[Source data]
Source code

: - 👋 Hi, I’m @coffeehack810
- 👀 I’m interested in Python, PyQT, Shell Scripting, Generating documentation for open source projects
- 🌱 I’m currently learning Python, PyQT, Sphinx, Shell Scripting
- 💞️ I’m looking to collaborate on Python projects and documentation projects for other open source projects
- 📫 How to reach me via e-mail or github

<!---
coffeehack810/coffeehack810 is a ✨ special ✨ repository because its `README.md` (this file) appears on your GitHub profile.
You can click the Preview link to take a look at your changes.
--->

▶ **Work order**: Filter the records above and copy every line that contains the word "Scripting".

▶ **Solution**:
- 👀 I’m interested in Python, PyQT, Shell Scripting, Generating documentation for open source projects
- 🌱 I’m currently learning Python, PyQT, Sphinx, Shell Scripting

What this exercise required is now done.